エリート弁護士は契約妻への激愛を貫きたい
「紗凪、顔を上げてくれ」

そんな言葉と同時にスッと聖さんの手が私の頰に触れた。

「聖さん?」

「紗凪に聞いてほしいことがあるんだ」

「聞いてほしいこと?」

「ああ。話を聞いてくれるか?」

「……はい」

「紗凪とは会社でも家でも多くの時間を共有してきたから紗凪がそばにいることが当たり前のことだと思っていたが……」

私の返事を聞くと聖さんが私の目を見てゆっくりと話し出した。

「だけど紗凪が俺の前で笑ってくれることも、おかえりなさい、と言って俺を迎えてくれることも、苦手な料理を頑張って作り、うまくなろうと努力してくれることも、全部それは紗凪の優しさであって当たり前のことなんてひとつもなかったんだと思い知らされた」

その瞳が真っ直ぐに私を捉え続ける。

「それと同時に紗凪が今、俺の前から居なくなってしまったらと考えたら怖かった。

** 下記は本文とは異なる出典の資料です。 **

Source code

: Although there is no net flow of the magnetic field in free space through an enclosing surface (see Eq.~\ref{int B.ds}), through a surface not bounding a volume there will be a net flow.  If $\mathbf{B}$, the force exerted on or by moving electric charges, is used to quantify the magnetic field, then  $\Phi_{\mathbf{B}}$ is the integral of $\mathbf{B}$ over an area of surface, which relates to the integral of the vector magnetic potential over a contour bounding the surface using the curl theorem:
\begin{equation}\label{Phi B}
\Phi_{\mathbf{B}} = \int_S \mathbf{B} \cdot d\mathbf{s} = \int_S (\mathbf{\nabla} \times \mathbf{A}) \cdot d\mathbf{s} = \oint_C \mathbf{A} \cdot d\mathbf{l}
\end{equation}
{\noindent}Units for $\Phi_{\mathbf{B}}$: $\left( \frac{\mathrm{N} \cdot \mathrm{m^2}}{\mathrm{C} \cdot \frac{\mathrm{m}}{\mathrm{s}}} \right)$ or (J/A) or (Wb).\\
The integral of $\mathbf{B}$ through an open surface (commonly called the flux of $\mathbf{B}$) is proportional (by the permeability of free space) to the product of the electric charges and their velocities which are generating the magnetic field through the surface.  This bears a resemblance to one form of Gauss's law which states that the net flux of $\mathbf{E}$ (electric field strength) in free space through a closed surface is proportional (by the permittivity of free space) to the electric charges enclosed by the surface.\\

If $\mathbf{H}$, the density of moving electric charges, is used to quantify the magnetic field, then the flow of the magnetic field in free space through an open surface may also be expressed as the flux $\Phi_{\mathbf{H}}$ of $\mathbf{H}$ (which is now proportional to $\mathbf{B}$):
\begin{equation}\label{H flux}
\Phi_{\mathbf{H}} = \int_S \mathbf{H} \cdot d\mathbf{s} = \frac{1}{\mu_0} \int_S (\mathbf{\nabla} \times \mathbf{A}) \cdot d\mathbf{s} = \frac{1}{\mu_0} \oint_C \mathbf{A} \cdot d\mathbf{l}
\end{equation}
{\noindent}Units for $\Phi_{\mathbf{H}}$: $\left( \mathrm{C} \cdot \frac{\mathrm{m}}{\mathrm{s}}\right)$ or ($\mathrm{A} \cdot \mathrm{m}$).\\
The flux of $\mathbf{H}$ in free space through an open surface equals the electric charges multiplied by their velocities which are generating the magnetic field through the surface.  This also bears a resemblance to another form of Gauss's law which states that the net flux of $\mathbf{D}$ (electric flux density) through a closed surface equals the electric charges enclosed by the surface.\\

こんなにも紗凪の存在が俺の中で大きくなっていることに気がついたんだ」

「……っ⁉︎」

これは夢なんだろうか? 一瞬、そんな錯覚に陥ってしまいそうなくらいの予想もしなかった聖さんからの告白に私は驚いて目を見開く。

「だから紗凪、期限付きの契約結婚は今このときを以って終わりにしよう」

「え?」

「そして、これからはずっと俺のそばにいてくれ。紗凪を愛してる」

聖さんのそんな言葉と同時に私の前に影が落ちて、唇に触れたその優しく甘い温もりに私はそっと目を閉じた。